Tuesday, September 21, 2010

Domtar's Two Sides of the Atlantic

News came this week that Domtar has become the first North American company to join the Two Sides campaign, a UK based organization funded by some in the industry to promote wasteful consumption of paper products, more costly ways of doing business, such as its active campaign to eliminate the "don't print" reminder at the bottom of emails. Its not exactly the kind of leadership our "paper planet" needs.

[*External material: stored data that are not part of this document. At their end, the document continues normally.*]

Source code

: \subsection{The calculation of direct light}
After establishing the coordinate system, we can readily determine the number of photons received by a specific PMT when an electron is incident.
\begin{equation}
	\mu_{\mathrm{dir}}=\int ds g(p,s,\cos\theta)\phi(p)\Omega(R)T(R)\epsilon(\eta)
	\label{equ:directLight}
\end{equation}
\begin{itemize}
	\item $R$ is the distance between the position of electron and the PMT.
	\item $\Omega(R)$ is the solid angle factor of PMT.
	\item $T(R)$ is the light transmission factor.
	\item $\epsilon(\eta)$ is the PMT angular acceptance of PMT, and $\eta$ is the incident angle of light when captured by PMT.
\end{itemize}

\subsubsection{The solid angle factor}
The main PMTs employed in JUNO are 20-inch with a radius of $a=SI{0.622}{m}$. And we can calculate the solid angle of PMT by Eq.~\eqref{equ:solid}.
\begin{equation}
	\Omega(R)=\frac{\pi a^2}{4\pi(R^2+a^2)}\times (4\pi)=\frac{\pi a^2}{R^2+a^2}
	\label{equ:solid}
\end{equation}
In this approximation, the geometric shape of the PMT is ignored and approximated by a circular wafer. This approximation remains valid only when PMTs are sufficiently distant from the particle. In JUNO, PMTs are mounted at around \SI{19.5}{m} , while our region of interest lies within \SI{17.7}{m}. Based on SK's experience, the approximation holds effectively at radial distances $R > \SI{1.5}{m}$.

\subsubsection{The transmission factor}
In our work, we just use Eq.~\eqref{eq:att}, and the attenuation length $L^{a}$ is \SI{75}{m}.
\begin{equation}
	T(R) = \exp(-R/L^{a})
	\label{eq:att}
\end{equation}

Its unfortunate, because apart from its aversion to recycled fiber content, Domtar is generally regarded as an environmentally conscientious company, and has been a leader in many ways in the past decade. The Two Sides campaign on the other hand, actively promotes a fairly outdated perspective and anti-conservation views. On its webpage, for example, under its Q and A, is included a question stating,
"When they promote the use of FSC/PEFC automatic they send a negative message to the general public, because it appears that all remaining fibers are not completely sustainable." and the
Two Sides answer is, "I quite agree.
It is Two Sides' ambition to ensure that public perception now sees print media as a natural product that can be used with complete confidence."
The perspective that all paper fibers can be assumed "completely sustainable" even without third-party certification is an extreme point of view pretty far out of the mainstream marketplace in 2010 and unsupported by the facts and the science.

Don't think, just print. Don't be efficient, just print. Don't consider your brand, just print. That seems to be the message.

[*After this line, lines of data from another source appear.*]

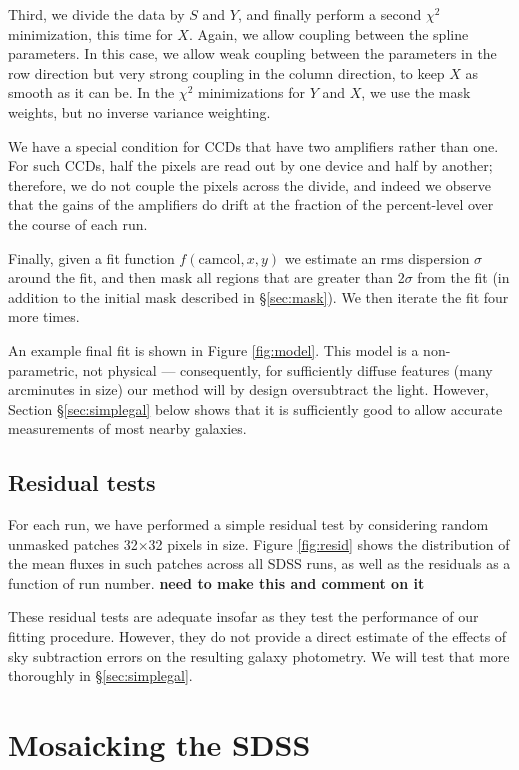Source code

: \documentclass[10pt,preprint]{aastex}
\begin{document}
Third, we divide the data by $S$ and $Y$, and finally perform a second
$\chi^2$ minimization, this time for $X$. Again, we allow coupling
between the spline parameters.  In this case, we allow weak coupling
between the parameters in the row direction but very strong coupling
in the column direction, to keep $X$ as smooth as it can be. In the
$\chi^2$ minimizations for $Y$ and $X$, we use the mask weights, but
no inverse variance weighting.

We have a special condition for CCDs that have two amplifiers rather
than one. For such CCDs, half the pixels are read out by one device
and half by another; therefore, we do not couple the pixels across the
divide, and indeed we observe that the gains of the amplifiers do
drift at the fraction of the percent-level over the course of each
run.

Finally, given a fit function $f(\mathrm{camcol}, x, y)$ we estimate
an rms dispersion $\sigma$ around the fit, and then mask all regions
that are greater than 2$\sigma$ from the fit (in addition to the
initial mask described in \S\ref{sec:mask}). We then iterate the fit
four more times. 

An example final fit is shown in Figure \ref{fig:model}. This model is
a non-parametric, not physical --- consequently, for sufficiently
diffuse features (many arcminutes in size) our method will by design
oversubtract the light.  However, Section
\S\ref{sec:simplegal} below shows that it is sufficiently good to
allow accurate measurements of most nearby galaxies.

\subsection{Residual tests}
\label{sec:residuals}

For each run, we have performed a simple residual test by considering
random unmasked patches 32$\times$32 pixels in size. Figure
\ref{fig:resid} shows the distribution of the mean fluxes in such
patches across all SDSS runs, as well as the residuals as a function
of run number.  {\bf need to make this and comment on it}

These residual tests are adequate insofar as they test the performance
of our fitting procedure.  However, they do not provide a direct
estimate of the effects of sky subtraction errors on the resulting
galaxy photometry.  We will test that more thoroughly in
\S\ref{sec:simplegal}.

\section{ Mosaicking the SDSS}
\label{sec:mosaic}
\end{document}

No one can blame Domtar or other companies for wanting to sell paper (in Europe), and make a living. But the Paper Planet would like to encourage Domtar to step back and consider an approach we believe will be more effective, and save everyone a lot of money and healthy forests.

Even conservationists recognize paper's got a lot going for it, and plays an important role in our lives. Just like digital devices, paper isn't going to vanish from our lives, and shouldn't. But encouraging wastefulness will never fly, it will never be leadership. Could it be that the industry would find more success through authentic environmental responsibility and by selling paper's unique characteristics, experience and applications, rather than marketing wastefulness to simply increase volume and number of units sold?

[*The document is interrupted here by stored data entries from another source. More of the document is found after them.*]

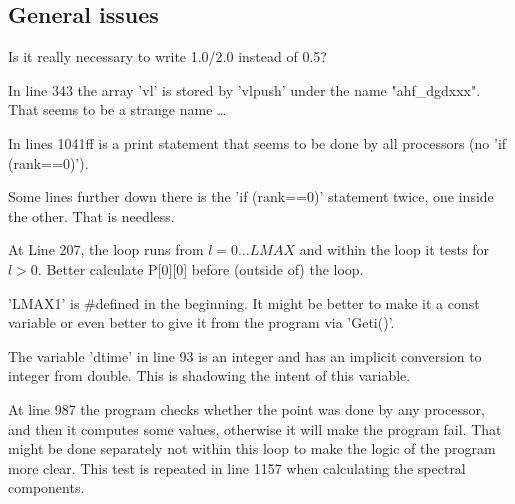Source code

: \documentclass[11pt,a4paper,twoside]{article}
\begin{document}
%
%
\newpage 
\subsection{General issues}
Is it really necessary to write 1.0/2.0 instead of 0.5?

In line 343 the array 'vl' is stored by 'vlpush' under 
the name "ahf\_dgdxxx". That seems to be a strange name \dots

In lines 1041ff is a print statement that seems to be done
by all processors (no 'if (rank==0)'). 

Some lines further down there is the 'if (rank==0)' statement twice,
one inside the other. That is needless.

At Line 207, the loop runs from $ l= 0\dots  LMAX$ and within the loop
it tests for $l>0$. Better calculate P[0][0] before (outside of) the loop.


'LMAX1' is \#defined in the beginning. It might be better to make
it a const variable or even better to give it from the program via 'Geti()'.

The variable 'dtime' in line 93 is an integer and has an 
implicit conversion to integer from double. This is shadowing the intent
of this variable.


At line 987 the program checks whether the point was done
by any processor, and then it computes some values, otherwise it will 
make the program fail. That might be done separately not within this loop
to make the logic of the program more clear. This test is
repeated in line 1157 when calculating the spectral components.
\end{document}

The essay, Paper, Paper, Skin and Body, by David Barringer on paper's virtues and its affect on us in our lives, offers a window for inspiration. It is obviously art, poetry, not marketing, but it gives an insight into how to highlight the unique attributes and experience that comes from paper, and lead us to value it more. It is through this higher value for paper, which includes incorporating transparent, authentic responsibility to the people and the land where it comes from, that there is opportunity for a viable paper industry in the unavoidable reality of decreasing consumption in developed countries.

What are your thoughts about Domtar joining the Two Sides campaign?